But, Clemens, there's also the problem that the bugs you're reporting are about how performance has dropped for your Java 2D code. You chose to NIH cairo, and so you may not be seeing the benefits when we fix performance problems for cairo (what people like, you know, Firefox use. And every other app on my desktop). Your Java project is a lower priority for me to work on than "every app on my customers' desktops," so we probably won't get to them until we've got at least all the "easy" stuff for performance in OpenGL and cairo done. And I'm sure I've got "easy" stuff I'd like to do that would keep me busy for a year right now.

(Reply to this) (Parent)

issues...
(Anonymous)
2009-06-07 07:49 am UTC (link)
Thank you for interesting status updates.

Currently I had access to three different notebooks with i915, i965 and 855 based chipsets. I failed to get stable configuration at any of this hardware.

The worst story was with 8xx chipset but I'll try another time after this status update...

i915 based intel based notebook works, but still xserver crashes (very randomly) there too. Performance really degrades (compared to xorg-server 1.3.x times) but I'm going to test the fixes you reported here about.

On i956 I still unable to use 3d acceleration. It locks http://bugs.freedesktop.org/show_bug.cgi?id=20570 . And if previously it locked quite randomly now it locks immediately after X server start and I don't even manage to test things I was able to reproduce previously.

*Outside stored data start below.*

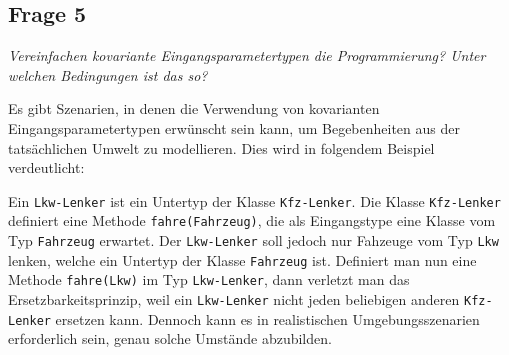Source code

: \documentclass[a4paper,10pt]{article}
\begin{document}
\vspace{3mm}


\subsection{Frage 5}

\emph{Vereinfachen kovariante Eingangsparametertypen die Programmierung? Unter 
welchen Bedingungen ist das so?}

\vspace{3mm}

Es gibt Szenarien, in denen die Verwendung von kovarianten Eingangsparametertypen erwünscht sein kann, um Begebenheiten aus der tatsächlichen Umwelt zu modellieren. Dies wird in folgendem Beispiel verdeutlicht:

Ein \lstinline|Lkw-Lenker| ist ein Untertyp der Klasse \lstinline|Kfz-Lenker|. Die Klasse \lstinline|Kfz-Lenker| definiert eine Methode \lstinline|fahre(Fahrzeug)|, die als Eingangstype eine Klasse vom Typ \lstinline|Fahrzeug| erwartet. Der \lstinline|Lkw-Lenker| soll jedoch nur Fahzeuge vom Typ \lstinline|Lkw| lenken, welche ein Untertyp der Klasse \lstinline|Fahrzeug| ist. Definiert man nun eine Methode \lstinline|fahre(Lkw)| im Typ \lstinline|Lkw-Lenker|, dann verletzt man das Ersetzbarkeitsprinzip, weil ein \lstinline|Lkw-Lenker| nicht jeden beliebigen anderen \lstinline|Kfz-Lenker| ersetzen kann. Dennoch kann es in realistischen Umgebungsszenarien erforderlich sein, genau solche Umstände abzubilden.





\begin{comment}
Von OOP: Mehrfach dynamisches Binden, Multimethoden.
\end{comment}
\end{document}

All bugs I encountered are already reported at bugzilla so the question here is: You are writing here that things starting to settle and 'really show'. Does this mean that you consider the driver in good shape? Is it configuration problem that I'm still unable to get it working without crash/locks and etc? (btw, I'm using Xorg without config at /etc/X11/xorg.conf)

(Reply to this) (Thread)

Re: issues...
[info]anholt
2009-08-19 03:55 pm UTC (link)
#20570 is a nasty one. We unfortunately don't have a way to introspect our hardware (the other side of the wall has some serious infrastructure for capturing all rendering commands, then replaying them step-by-step on a simulator or real hardware to examine what happens. we don't have that). As you saw, I thought I came up with a fix (and it surely fixed some of your hangs), but you've still got more. We're unfortunately working blind in trying to solve these "random" problems, just fixing issues as we get reliable testcases and hoping they help the "random" ones.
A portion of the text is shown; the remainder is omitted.